── WORKING DATA ──
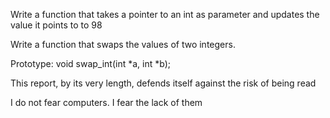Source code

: Write a function that takes a pointer to an int as parameter and updates the value it points to to 98

Write a function that swaps the values of two integers.

Prototype: void swap_int(int *a, int *b);

This report, by its very length, defends itself against the risk of being read

 I do not fear computers. I fear the lack of them
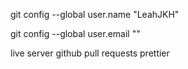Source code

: git config --global user.name "LeahJKH"

git config --global user.email ""

live server 
github pull requests
prettier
───
WHAT THE TASK ASKS: Among the records, find every line holding the word "user" and copy it.

OUTPUT FOR THIS EXERCISE:
: git config --global user.name "LeahJKH"
git config --global user.email ""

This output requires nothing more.